Coffee & Conversation :: My Most Unforgettable Person

May 6, 2013

My question was featured today at Love. Laughter. Happily Ever After. So I am linking up for their Coffee & Conversation today!

Coffee & Conversation


The question I asked was based on a topic I had while writing my Senior Journal in high school, any other Vidalia graduates remember this? One of the topics I chose to write on was "My Most Unforgettable Character," it came from an old article that ran in Reader's Digest. 10 years ago it was fun to write, and surprisingly today I thought I was going to write about the same person, but on my way home today I changed my mind.

I once thought the most unforgettable character I had ever met was a girl from Centrifuge when I went ages ago. Her mom had been raped and she was the product of that event. She was insanely happy and positive, and it shocked me as a young high schooler to meet someone who had every reason to be so unhappy, yet they were so elated to be alive.

Today though I realized my most unforgettable character is now someone else, it's a story I've mentally threatened to share a few times and haven't ever dared. But today, I'm going to.

My most unforgettable character is a guy I know who has overcome quite a lot in his life, things I'm not so sure I would have overcome the same way.

As a baby, or more like a fetus he overcame things that blow my mind.
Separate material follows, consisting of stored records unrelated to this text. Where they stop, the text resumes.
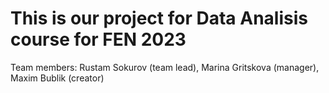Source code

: # This is our project for Data Analisis course for FEN 2023
Team members: Rustam Sokurov (team lead), Marina Gritskova (manager), Maxim Bublik (creator)
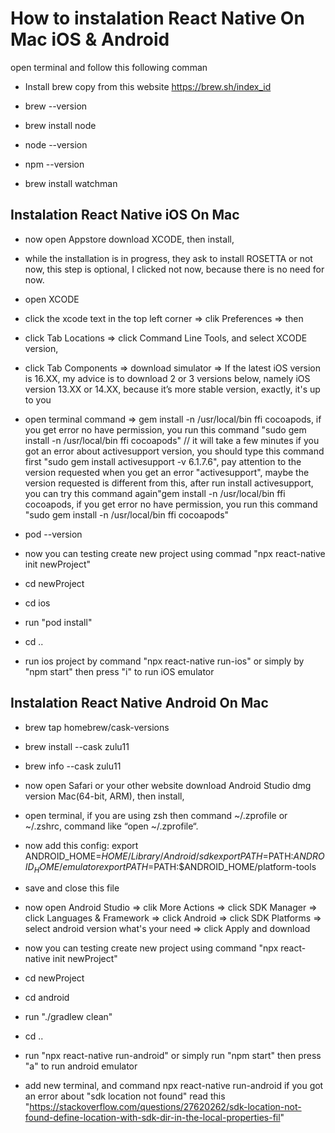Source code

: <h1>How to instalation React Native On Mac iOS & Android</h1>

open terminal and follow this following comman
- Install brew copy from this website https://brew.sh/index_id
- brew --version

- brew install node
- node --version
- npm --version
- brew install watchman

  
<h2>Instalation React Native iOS On Mac</h2>

- now open Appstore download XCODE, then install,
- while the installation is in progress, they ask to install ROSETTA or not now, this step is optional, I clicked not now, because there is no need for now.
- open XCODE
- click the xcode text in the top left corner => clik Preferences => then
- click Tab Locations => click Command Line Tools, and select XCODE version,
- click Tab Components => download simulator =>
If the latest iOS version is 16.XX, my advice is to download 2 or 3 versions below, namely iOS version 13.XX or 14.XX, because it’s more stable version, exactly, it's up to you

- open terminal command => gem install -n /usr/local/bin ffi cocoapods, if you get error no have permission, you run this command "sudo gem install -n /usr/local/bin ffi cocoapods" // it will take a few minutes
if you got an error about activesupport version, you should type this command first "sudo gem install activesupport -v 6.1.7.6", pay attention to the version requested when you get an error "activesupport", maybe the version requested is different from this, after run install activesupport, you can try this command again"gem install -n /usr/local/bin ffi cocoapods, if you get error no have permission, you run this command "sudo gem install -n /usr/local/bin ffi cocoapods" 
- pod --version

- now you can testing create new project using commad "npx react-native init newProject"
- cd newProject
- cd ios
- run "pod install"
- cd ..
- run ios project by command "npx react-native run-ios" or simply by "npm start" then press "i" to run iOS emulator



<h2>Instalation React Native Android On Mac</h2>

- brew tap homebrew/cask-versions
- brew install --cask zulu11
- brew info --cask zulu11
- now open Safari or your other website download Android Studio dmg version Mac(64-bit, ARM), then install,

- open terminal, if you are using zsh then command ~/.zprofile or ~/.zshrc, command like “open ~/.zprofile“.
- now add this config:
	export ANDROID_HOME=$HOME/Library/Android/sdk
	export PATH=$PATH:$ANDROID_HOME/emulator
	export PATH=$PATH:$ANDROID_HOME/platform-tools

- save and close this file
- now open Android Studio => clik More Actions => click SDK Manager => click Languages & Framework => click Android => click SDK Platforms => select android version what's your need => click Apply and download

- now you can testing create new project using command "npx react-native init newProject"
- cd newProject
- cd android
- run "./gradlew clean"
- cd ..
- run "npx react-native run-android" or simply run "npm start" then press "a" to run android emulator
- add new terminal, and command npx react-native run-android 
if you got an error about "sdk location not found" read this "https://stackoverflow.com/questions/27620262/sdk-location-not-found-define-location-with-sdk-dir-in-the-local-properties-fil"
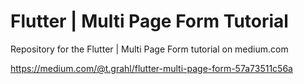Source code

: # Flutter | Multi Page Form Tutorial

Repository for the Flutter | Multi Page Form tutorial on medium.com 

https://medium.com/@t.grahl/flutter-multi-page-form-57a73511c56a
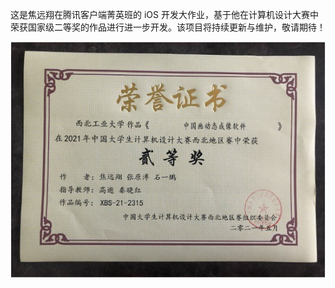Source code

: 这是焦远翔在腾讯客户端菁英班的 iOS 开发大作业，基于他在计算机设计大赛中荣获国家级二等奖的作品进行进一步开发。该项目将持续更新与维护，敬请期待！

<p align="center">
  <img src="./计算机设计大赛国二.jpg" alt="计算机设计大赛国家级二等奖证明" style="max-width: 100%; height: auto;">
</p>
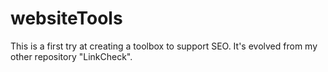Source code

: # websiteTools

This is a first try at creating a toolbox to support SEO. It's evolved from my other repository "LinkCheck". 
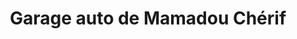 ---
title: "Garage auto de Mamadou Chérif"
url: /macenta/garage-auto-de-mamadou-cherif/
shop: Autowerkstatt
---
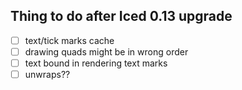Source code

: ## Thing to do after Iced 0.13 upgrade

- [ ] text/tick marks cache
- [ ] drawing quads might be in wrong order
- [ ] text bound in rendering text marks
- [ ] unwraps??
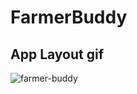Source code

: # FarmerBuddy
## App Layout gif
![farmer-buddy](https://user-images.githubusercontent.com/53407160/94340418-6bf4e900-0023-11eb-9189-969df2124525.gif)

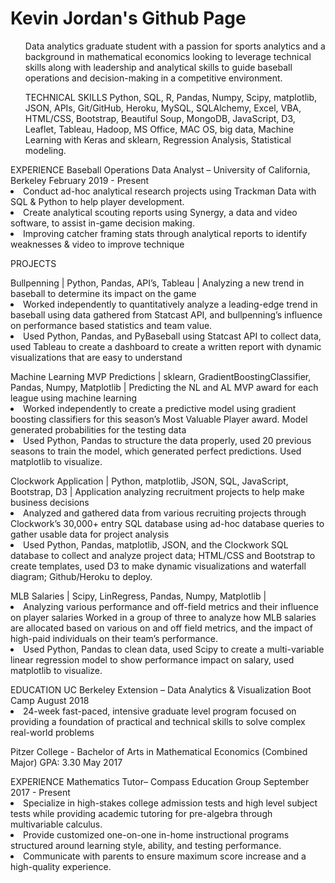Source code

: # Kevin Jordan's Github Page

<ul>
Data analytics graduate student with a passion for sports analytics and a background in mathematical economics looking to leverage technical skills along with leadership and analytical skills to guide baseball operations and decision-making in a competitive environment. </ul>
<ul>
  
TECHNICAL SKILLS
Python, SQL, R, Pandas, Numpy, Scipy, matplotlib, JSON, APIs, Git/GitHub, Heroku, MySQL, SQLAlchemy, Excel, VBA, HTML/CSS, Bootstrap, Beautiful Soup, MongoDB, JavaScript, D3, Leaflet, Tableau, Hadoop, MS Office, MAC OS, big data, Machine Learning with Keras and sklearn, Regression Analysis, Statistical modeling. </ul>
<ul></ul>
EXPERIENCE
Baseball Operations Data Analyst – University of California, Berkeley		        February 2019 - Present
<li>Conduct ad-hoc analytical research projects using Trackman Data with SQL & Python to help player development.</li>
<li>Create analytical scouting reports using Synergy, a data and video software, to assist in-game decision making.</li>
<li>Improving catcher framing stats through analytical reports to identify weaknesses & video to improve technique </li>


PROJECTS	
  <ul></ul>
Bullpenning | Python, Pandas, API’s, Tableau  | 
Analyzing a new trend in baseball to determine its impact on the game

<li>Worked independently to quantitatively analyze a leading-edge trend in baseball using data gathered from Statcast API, and bullpenning’s influence on performance based statistics and team value.</li>
<li>Used Python, Pandas, and PyBaseball using Statcast API to collect data, used Tableau to create a dashboard to create a written report with dynamic visualizations that are easy to understand</li>
<ul></ul>
Machine Learning MVP Predictions  | sklearn, GradientBoostingClassifier, Pandas, Numpy, Matplotlib  |  
Predicting the NL and AL MVP award for each league using machine learning

<li>Worked independently to create a predictive model using gradient boosting classifiers for this season’s Most Valuable Player award. Model generated probabilities for the testing data</li>
<li>Used Python, Pandas to structure the data properly, used 20 previous seasons to train the model, which generated perfect predictions. Used matplotlib to visualize.</li>
<ul></ul>
Clockwork Application | Python, matplotlib, JSON, SQL, JavaScript, Bootstrap, D3 |
Application analyzing recruitment projects to help make business decisions 

<li>Analyzed and gathered data from various recruiting projects through Clockwork’s 30,000+ entry SQL database using ad-hoc database queries to gather usable data for project analysis</li>
<li>Used Python, Pandas, matplotlib, JSON, and the Clockwork SQL database to collect and analyze project data; HTML/CSS and Bootstrap to create templates, used D3 to make dynamic visualizations and waterfall diagram; Github/Heroku to deploy.</li>
<ul></ul>
MLB Salaries  | Scipy, LinRegress, Pandas, Numpy, Matplotlib  |   			                

<li>Analyzing various performance and off-field metrics and their influence on player salaries
Worked in a group of three to analyze how MLB salaries are allocated based on various on and off field metrics, and the impact of high-paid individuals on their team’s performance.</li>
<li>Used Python, Pandas to clean data, used Scipy to create a multi-variable linear regression model to show performance impact on salary, used matplotlib to visualize.</li>
<ul></ul>
EDUCATION	
UC Berkeley Extension – Data Analytics & Visualization Boot Camp		     		                                       August 2018
<li>24-week fast-paced, intensive graduate level program focused on providing a foundation of practical and technical skills to solve complex real-world problems</li>

Pitzer College - Bachelor of Arts in Mathematical Economics  (Combined Major)	GPA: 3.30        	                      May 2017
<ul></ul>
EXPERIENCE	
Mathematics Tutor– Compass Education Group					                                                  September 2017 - Present
<li>Specialize in high-stakes college admission tests and high level subject tests while providing academic tutoring for pre-algebra through multivariable calculus.</li>
<li>Provide customized one-on-one in-home instructional programs structured around learning style, ability, and testing performance.</li>
<li>Communicate with parents to ensure maximum score increase and a high-quality experience.</li>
His mom had actually scheduled to have an abortion, at the last minute though she backed out of the appointment. That wasn't going to be her first one either. She was involved in a terrible drug lifestyle and didn't have room for a baby in it. She openly talked with us once about the drugs she did, even while pregnant with that baby. That baby though, I'm convinced, ended up saving her life. When he was born she decided she couldn't raise a child the way things were going and found herself in a church.

When the little boy was a year old his mother was actually saved, she met his soon to be father (he never met his biological father) and married him soon there after.

Life went on like most normal families for the next 16 years until his parents divorced. The kids had been home schooled and the boy was now ending his junior year of high school and was obligated to order books, take on the responsibilities as a teacher to his two younger siblings, and teach himself so that he could graduate on time. With his parents divorced and father on the road as a truck driver he was responsible for groceries, cleaning, paying bills, and taking care of his siblings.

After all of that he moved out.

On his own he worked and lived all over while he figured out how he could go to college. He had never even heard of the A.C.T., but after a few years managed to find himself working on his BA.

After a few years of college I met him, and married him. Now he is about to graduate with a Specialist in School Psychology.

He is the first person to graduate high school, much less college in his family, and had everything on earth going against him. There are a million more stories within this story, but this just hits the high points.

This.

This is why I am not impressed with the fact that he wore matching socks one day, or can tie an tie. I'm proud of him because he overcame things long before he knew he was overcoming anything.

What I'm most impressed with though, is his attitude.

Like the girl I wrote about in high school, Jeremy is extremely positive. He can always find the bright side to anything and is always confident in whatever he does. I haven't seen him fail at anything he has cared about, he has a odd inner drive I am not graced with.

It really wouldn't matter what he went though if he wasn't the person he is today. He could be in and out of jail and on drugs, and it would all totally be expected. But nope, he has done more mission work that I could ever shake a stick at, he is a youth minister, working on a specialist, extremely well thought out, and much more rational than I am. This isn't something you will likely hear him talk about in passing, I rarely hear of it. If I had run into Jeremy at Centrifuge and heard this story and never saw him again I promise you I'd be sitting here now typing out the same story.

It doesn't so much matter what you go though, but who you are on the other side.

He is definitely an unforgettable person who I very much look up to.